Also known as | M0001A |
---|---|
Release date | January 16, 1986 |
Introductory price | US$2,599 (equivalent to $5,679 in 2016) |
Discontinued | October 15, 1990 |
Operating system | 3.0–6.0.8, 7.0-7.5.5 |
CPU | Motorola 68000 @ 8 MHz |
Memory | 1 MB RAM (150 ns 30-pin SIMM), expandable to 4 MB |
Predecessor |
Macintosh 512K Macintosh XL |
Successor |
Macintosh SE Macintosh Classic |
The Macintosh Plus computer is the third model in the Macintosh line, introduced on January 16, 1986, two years after the original Macintosh and a little more than a year after the Macintosh 512K, with a price tag of US$2599. As an evolutionary improvement over the 512K, it shipped with 1 MB of RAM standard, expandable to 4 MB, and an external SCSI peripheral bus, among smaller improvements. It originally had the same generally beige-colored case as the original Macintosh ("Pantone 453"), but in 1987, the case color was changed to the long-lived, warm gray "Platinum" color. It is the earliest Macintosh model able to run System 7 OS.
Introduced as the Macintosh Plus, it was the first Macintosh model to include a SCSI port, which launched the popularity of external SCSI devices for Macs, including hard disks, tape drives, CD-ROM drives, printers, and even monitors. The SCSI implementation of the Plus was engineered shortly before the initial SCSI spec was finalized and, as such, is not 100% SCSI-compliant. SCSI ports remained standard equipment for all Macs until the introduction of the iMac in 1998, which replaced most of Apple's "legacy ports" with USB.
The Macintosh Plus was the last classic Mac to have a phone cord-like port on the front of the unit for the keyboard, as well as the DE-9 connector for the mouse; models released after the Macintosh Plus would use ADB ports.
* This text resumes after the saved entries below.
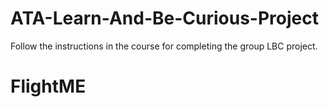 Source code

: # ATA-Learn-And-Be-Curious-Project

Follow the instructions in the course for completing the group LBC project.
# FlightME
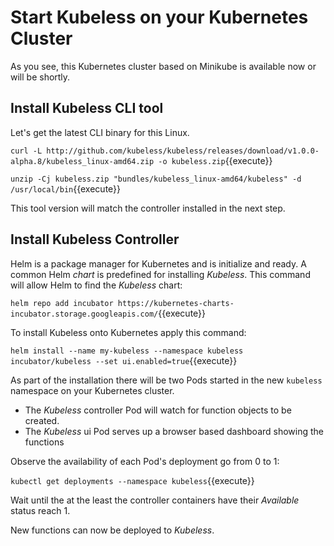 # Start Kubeless on your Kubernetes Cluster #

As you see, this Kubernetes cluster based on Minikube is available now or will be shortly.

## Install Kubeless CLI tool ##

Let's get the latest CLI binary for this Linux.

`curl -L http://github.com/kubeless/kubeless/releases/download/v1.0.0-alpha.8/kubeless_linux-amd64.zip -o kubeless.zip`{{execute}}

`unzip -Cj kubeless.zip "bundles/kubeless_linux-amd64/kubeless" -d /usr/local/bin`{{execute}}

This tool version will match the controller installed in the next step.

## Install Kubeless Controller ##

Helm is a package manager for Kubernetes and is initialize and ready. A common Helm _chart_ is predefined for installing _Kubeless_. This command will allow Helm to find the _Kubeless_ chart:

`helm repo add incubator https://kubernetes-charts-incubator.storage.googleapis.com/`{{execute}}

To install Kubeless onto Kubernetes apply this command:

`helm install --name my-kubeless --namespace kubeless incubator/kubeless --set ui.enabled=true`{{execute}}

As part of the installation there will be two Pods started in the new `kubeless` namespace on your Kubernetes cluster.

- The _Kubeless_ controller Pod will watch for function objects to be created.
- The _Kubeless_ ui Pod serves up a browser based dashboard showing the functions

Observe the availability of each Pod's deployment go from 0 to 1:

`kubectl get deployments --namespace kubeless`{{execute}}

Wait until the at the least the controller containers have their _Available_ status reach 1.

New functions can now be deployed to _Kubeless_.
The Mac Plus was the first Apple computer to utilize SIMM memory instead of single DIP DRAMs. Four slots were provided and the computer shipped with four 256k SIMMs for 1MB total. By replacing them with 1MB SIMMs, it was possible to have 4MB of RAM. Although 30-pin SIMMs could support up to 16MB total RAM, the motherboard had only 22 address lines connected for 4MB.
It has what was then a new 3.5-inch double-sided 800 KB floppy drive, offering double the capacity of floppy disks for previous Macs, along with backward compatibility. The then-new drive is controlled by the same IWM chip as in previous models, implementing variable speed GCR. The drive was still completely incompatible with PC drives. The 800 KB drive has two read/write heads, enabling it to simultaneously use both sides of the floppy disk and thereby double storage capacity. Like the 400 KB drive before it, a companion Macintosh 800K External Drive was an available option. However, with the increased storage capacity combined with 2-4x the available RAM, the external drive was less of a necessity than it had been with the 128K and 512K.